» REQUIRED ACTION: Search the material below for "toISOString" and copy every line where it occurs.

*** PROVIDED MATERIAL ***

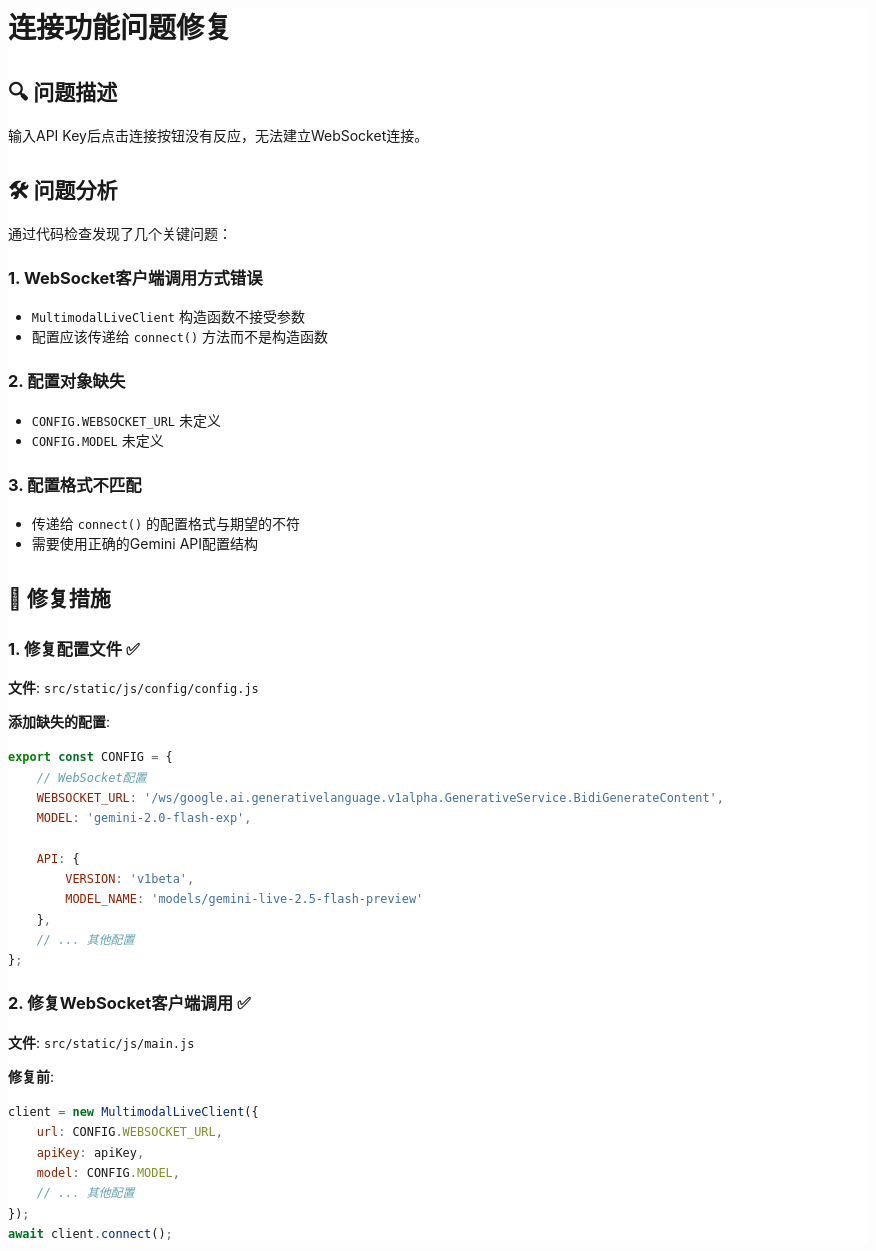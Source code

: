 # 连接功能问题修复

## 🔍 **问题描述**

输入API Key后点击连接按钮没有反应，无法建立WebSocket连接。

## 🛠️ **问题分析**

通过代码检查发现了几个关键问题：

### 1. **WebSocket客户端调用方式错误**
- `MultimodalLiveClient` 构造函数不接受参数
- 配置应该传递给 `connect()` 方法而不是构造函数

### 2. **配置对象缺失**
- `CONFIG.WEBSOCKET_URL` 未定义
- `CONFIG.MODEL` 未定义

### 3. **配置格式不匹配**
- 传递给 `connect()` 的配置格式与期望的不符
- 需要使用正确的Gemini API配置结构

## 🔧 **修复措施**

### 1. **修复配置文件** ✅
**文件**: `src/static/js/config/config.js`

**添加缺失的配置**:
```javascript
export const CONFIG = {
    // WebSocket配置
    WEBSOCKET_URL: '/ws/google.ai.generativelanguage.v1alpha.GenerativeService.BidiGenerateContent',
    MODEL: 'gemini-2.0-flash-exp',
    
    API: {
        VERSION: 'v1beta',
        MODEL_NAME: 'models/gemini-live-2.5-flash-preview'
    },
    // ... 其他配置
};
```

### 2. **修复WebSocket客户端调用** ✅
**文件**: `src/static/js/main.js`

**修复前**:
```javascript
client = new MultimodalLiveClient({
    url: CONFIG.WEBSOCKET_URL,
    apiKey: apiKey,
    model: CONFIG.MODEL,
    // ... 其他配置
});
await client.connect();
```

*** End of PROVIDED MATERIAL ***
*** PROVIDED MATERIAL ***

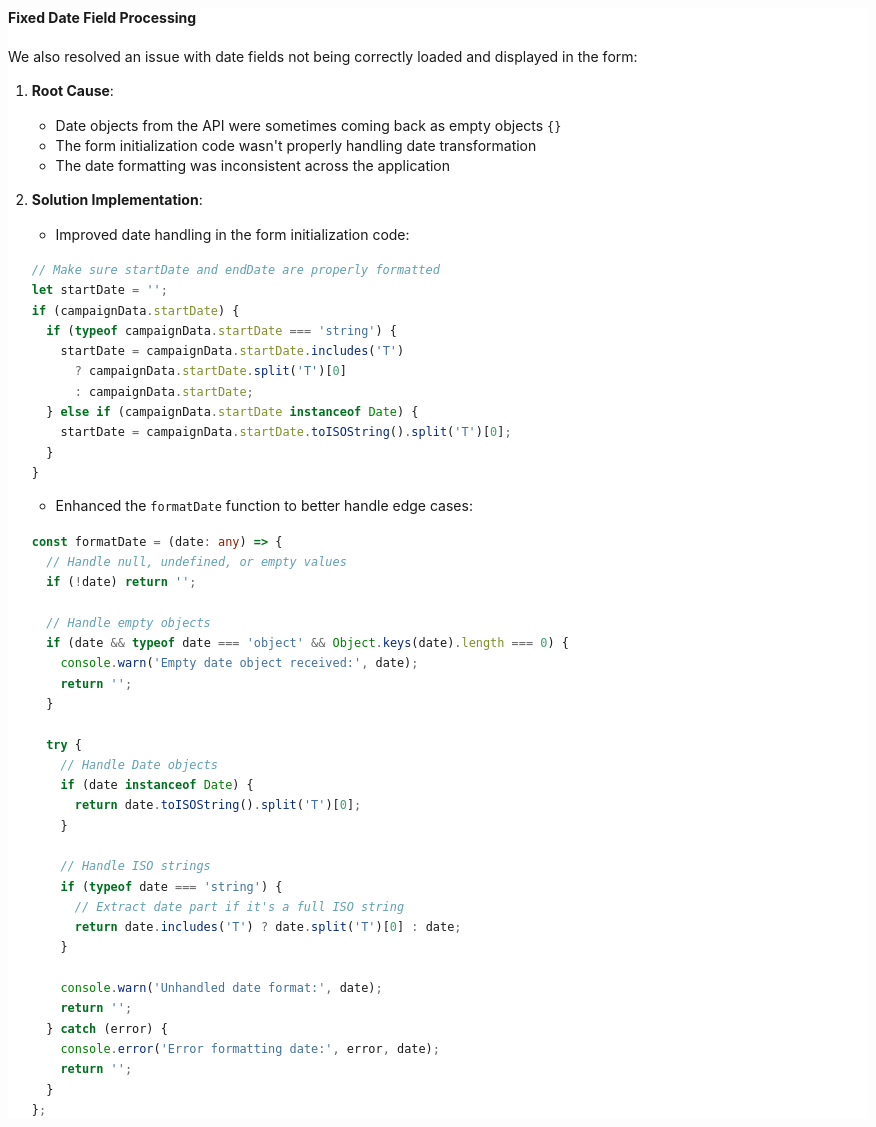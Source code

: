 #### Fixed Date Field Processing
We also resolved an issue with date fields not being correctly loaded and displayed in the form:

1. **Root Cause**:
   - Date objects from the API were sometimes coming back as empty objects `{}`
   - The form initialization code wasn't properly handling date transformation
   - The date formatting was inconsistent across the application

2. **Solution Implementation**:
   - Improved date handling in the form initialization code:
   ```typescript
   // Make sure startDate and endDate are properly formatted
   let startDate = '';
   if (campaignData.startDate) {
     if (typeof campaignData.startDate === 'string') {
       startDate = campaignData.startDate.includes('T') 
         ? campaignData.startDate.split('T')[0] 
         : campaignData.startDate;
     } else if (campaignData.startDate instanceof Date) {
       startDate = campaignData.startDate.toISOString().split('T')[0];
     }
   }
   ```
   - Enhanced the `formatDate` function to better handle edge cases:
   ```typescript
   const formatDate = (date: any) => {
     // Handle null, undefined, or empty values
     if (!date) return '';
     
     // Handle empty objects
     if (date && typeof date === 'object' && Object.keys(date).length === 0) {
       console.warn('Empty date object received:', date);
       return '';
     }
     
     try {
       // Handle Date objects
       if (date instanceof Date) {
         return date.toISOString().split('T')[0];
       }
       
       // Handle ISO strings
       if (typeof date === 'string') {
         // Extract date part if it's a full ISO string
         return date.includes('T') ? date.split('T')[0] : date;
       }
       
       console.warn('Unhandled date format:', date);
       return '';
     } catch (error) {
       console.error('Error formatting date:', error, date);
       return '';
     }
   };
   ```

*** End of PROVIDED MATERIAL ***

» RESPONSE:
       startDate = campaignData.startDate.toISOString().split('T')[0];
         return date.toISOString().split('T')[0];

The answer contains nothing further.